Generally, there are four grounds upon which a defendant may move to vacate, set aside, or correct his sentence pursuant to section 2255: (1) the imposition of a sentence in violation of the Constitution or the laws of the United States; (2) a lack of jurisdiction of the district court that imposed the sentence; (3) the imposition of a sentence in excess of the maximum authorized by law; and (4) the sentence is otherwise subject to collateral attack. 28 U.S.C. § 2255; United States v. Placente, 81 F.3d 555, 558 (5th Cir. 1996). Section 2255 is an extraordinary measure, and cannot be used for errors that are not constitutional or jurisdictional if those errors could have been raised on direct appeal. United States v. Stumpf, 900 F.2d 842, 845 (5th Cir. 1990). If the error is not of constitutional or jurisdictional magnitude, the movant must show the error could not have been raised on direct appeal and would, if condoned, result in a complete miscarriage of justice. United States v. Smith, 32 F.3d 194, 196 (5th Cir. 1994).

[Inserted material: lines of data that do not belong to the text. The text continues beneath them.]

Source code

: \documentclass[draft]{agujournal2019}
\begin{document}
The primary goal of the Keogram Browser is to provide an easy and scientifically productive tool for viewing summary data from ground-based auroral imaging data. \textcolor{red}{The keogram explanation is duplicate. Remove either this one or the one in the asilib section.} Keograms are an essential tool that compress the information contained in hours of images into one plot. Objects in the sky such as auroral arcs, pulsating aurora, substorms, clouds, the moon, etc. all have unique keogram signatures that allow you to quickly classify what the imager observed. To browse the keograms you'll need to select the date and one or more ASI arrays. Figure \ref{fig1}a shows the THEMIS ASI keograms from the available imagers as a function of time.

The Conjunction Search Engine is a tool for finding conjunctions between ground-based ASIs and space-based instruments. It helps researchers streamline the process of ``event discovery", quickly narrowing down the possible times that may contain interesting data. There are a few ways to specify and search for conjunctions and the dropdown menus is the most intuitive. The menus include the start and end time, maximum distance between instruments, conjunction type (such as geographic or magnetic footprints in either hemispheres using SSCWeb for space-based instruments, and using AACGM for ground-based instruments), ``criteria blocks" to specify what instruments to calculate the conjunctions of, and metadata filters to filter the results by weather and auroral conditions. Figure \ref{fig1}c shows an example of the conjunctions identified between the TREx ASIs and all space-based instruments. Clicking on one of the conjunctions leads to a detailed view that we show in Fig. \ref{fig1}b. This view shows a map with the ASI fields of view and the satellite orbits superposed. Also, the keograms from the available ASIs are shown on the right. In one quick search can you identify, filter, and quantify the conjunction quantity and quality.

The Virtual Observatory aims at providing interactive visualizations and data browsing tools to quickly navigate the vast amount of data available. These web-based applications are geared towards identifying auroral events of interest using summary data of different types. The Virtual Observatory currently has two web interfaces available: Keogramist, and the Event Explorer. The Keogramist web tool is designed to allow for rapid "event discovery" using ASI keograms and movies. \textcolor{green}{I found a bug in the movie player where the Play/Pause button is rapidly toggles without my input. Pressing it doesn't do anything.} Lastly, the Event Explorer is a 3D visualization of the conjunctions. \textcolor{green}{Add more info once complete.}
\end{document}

Ineffective Assistance of Trial Counsel

The United States Supreme Court's decision in Strickland v. Washington provides the familiar two-pronged test for establishing a claim of ineffective assistance of counsel:

First, the defendant must show that counsel's performance was deficient. This requires showing that counsel made errors so serious that counsel was not functioning as the "counsel" guaranteed the defendant by the Sixth Amendment. Second, the defendant must show that the deficient performance prejudiced the defense. This requires showing that counsel's errors were so serious as to deprive the defendant of a fair trial, a trial whose result is reliable. Unless a defendant makes both showings, it cannot be said that the conviction . . . resulted from a breakdown in the adversary process that renders the result unreliable.
466 U.S. 668, 687 (1984). A court need not address both components of the inquiry if the defendant makes an insufficient showing on one. Carter v. Johnson, 131 F.3d 452, 463 (5th Cir. 1997) ("Failure to prove either deficient performance or actual prejudice is fatal to an ineffective assistance claim.").

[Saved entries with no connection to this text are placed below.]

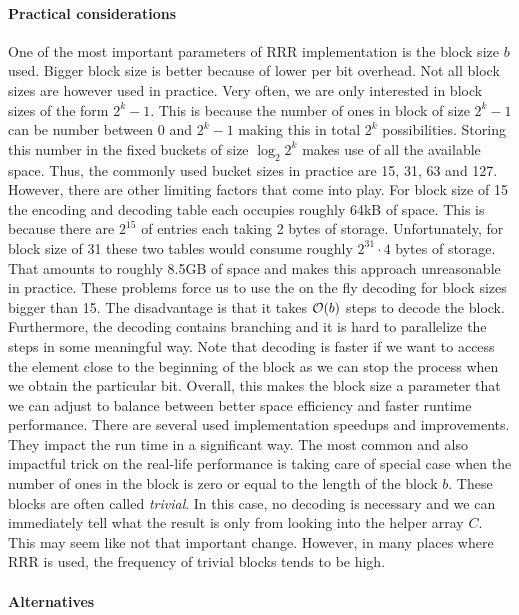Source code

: \paragraph{Practical considerations}
\label{subsection:block_size}

One of the most important parameters of RRR implementation is the block
size $b$ used. Bigger block size is better because of lower per bit overhead. Not
all block sizes are however used in practice. Very often, we are only interested in
block sizes of the form $2^k-1$. This is because the number of ones in block of size $2^k-1$
can be number between 0 and $2^k-1$ making this in total $2^k$ possibilities. Storing
this number in the fixed buckets of size $\log_2 2^k$ makes use of all the available space.
Thus, the commonly used bucket sizes in practice are 15, 31, 63 and 127. However, there are
other limiting factors that come into play. For block size of 15 the encoding and decoding table
each occupies roughly 64kB of space. This is because there are $2^{15}$ of entries each taking
2 bytes of storage. Unfortunately, for block size of 31 these two tables would consume roughly
$2^{31}\cdot 4$ bytes of storage. That amounts to roughly 8.5GB of space and makes this approach
unreasonable in practice. These problems force us to use the on the fly decoding for block sizes
bigger than 15. The disadvantage is that it takes $\mathcal{O}(b)$ steps to decode the block. Furthermore,
the decoding contains branching and it is hard to parallelize the steps in some meaningful way.
Note that decoding is faster if we want to access the element close to the beginning of
the block as we can stop the process when we obtain the particular bit. Overall, this makes the block
size a parameter that we can adjust to balance between better space efficiency and faster
runtime performance. There are several used implementation speedups and improvements. They impact
the run time in a significant way. The most common and also impactful trick on the real-life
performance is taking care of special case when the number of ones in the block
is zero or equal to the length of the block $b$. These blocks are often called \textit{trivial}. 
In this case, no decoding is necessary and we can immediately tell what the result is only from
looking into the helper array $C$. This may seem like not that important change. However, in many
places where RRR is used, the frequency of trivial blocks tends to be high.

\paragraph{Alternatives}

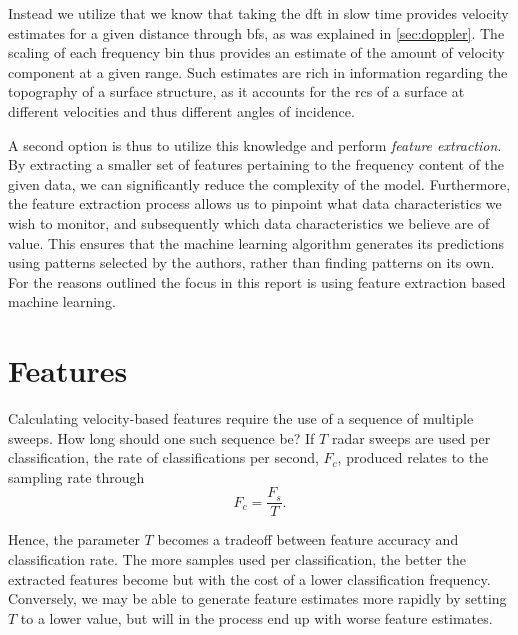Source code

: Instead we utilize that we know that taking the \gls{dft} in slow time provides velocity estimates for a given distance through \gls{bf}s, as was explained in \ref{sec:doppler}. The scaling of each frequency bin thus provides an estimate of the amount of velocity component at a given range. Such estimates are rich in information regarding the topography of a surface structure, as it accounts for the \gls{rcs} of a surface at different velocities and thus different angles of incidence. 

A second option is thus to utilize this knowledge and perform \emph{feature extraction}. By extracting a smaller set of features pertaining to the frequency content of the given data, we can significantly reduce the complexity of the model. Furthermore, the feature extraction process allows us to pinpoint what data characteristics we wish to monitor, and subsequently which data characteristics we believe are of value. This ensures that the machine learning algorithm generates its predictions using patterns selected by the authors, rather than finding patterns on its own. For the reasons outlined the focus in this report is using feature extraction based machine learning. 

\section{Features}

Calculating velocity-based features require the use of a sequence of multiple sweeps. How long should one such sequence be? If $T$ radar sweeps are used per classification, the rate of classifications per second, $F_c$, produced relates to the sampling rate through
\begin{equation}
	\label{eq:classification_rate}
	F_c = \frac{F_s}{T}.
\end{equation} 

Hence, the parameter $T$ becomes a tradeoff between feature accuracy and classification rate. The more samples used per classification, the better the extracted features become but with the cost of a lower classification frequency. Conversely, we may be able to generate feature estimates more rapidly by setting $T$ to a lower value, but will in the process end up with worse feature estimates. 


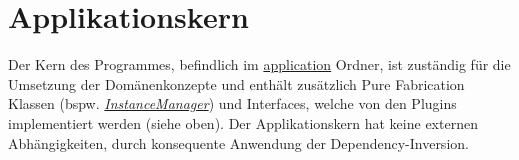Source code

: \section{Applikationskern}

Der Kern des Programmes, befindlich im \href{https://github.com/moorts/Morik/tree/main/src/application}{application} Ordner, ist zuständig für die Umsetzung der Domänenkonzepte und enthält zusätzlich Pure Fabrication Klassen (bspw. \href{https://github.com/moorts/Morik/blob/main/src/application/InstanceManager.h}{\textit{InstanceManager}}) und Interfaces, welche von den Plugins implementiert werden (siehe oben). Der Applikationskern hat keine externen Abhängigkeiten, durch konsequente Anwendung der Dependency-Inversion.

A counsel's performance is strongly presumed to fall within the wide range of reasonable professional assistance. Premo v. Moore, 562 U.S. 115, 121 (2011). To overcome that presumption, a habeas petitioner must "show that counsel made errors so serious that counsel was not functioning as the counsel guaranteed the defendant by the Sixth Amendment." Id. at 121-22 (internal quotations omitted). The standard for judging counsel's representation is a deferential one. "The question is whether an attorney's representation amounted to incompetence under 'prevailing professional norms,' not whether it deviated from best practices or most common custom." Id.

Guilty Plea Counsel

Defendant claims that his Guilty Plea Counsel was ineffective in failing to investigate adequately the case, the record, and the law; in concealing records and inculpatory evidence against him; in coercing Defendant to plead guilty instead of requesting a Franks hearing and moving to dismiss the groundless charges; in failing to move to suppress illegal evidence or dismiss the defective indictment; and in failing to advise Defendant properly as to pleading guilty or proceeding to trial.

In responding to these claims, Guilty Plea Counsel filed an affidavit with this Court, testifying as follows:

1. I represented Mr. Mtaza from March 6, 2014 until January 15, 2015.

2. I met with Mr. Mtaza on many occasions to discuss the facts and circumstances of his involvement in the facts which led to his arrest and indictment.

3. I discussed the law which applied to the charges against Mr. Mtaza which were contained in his indictment.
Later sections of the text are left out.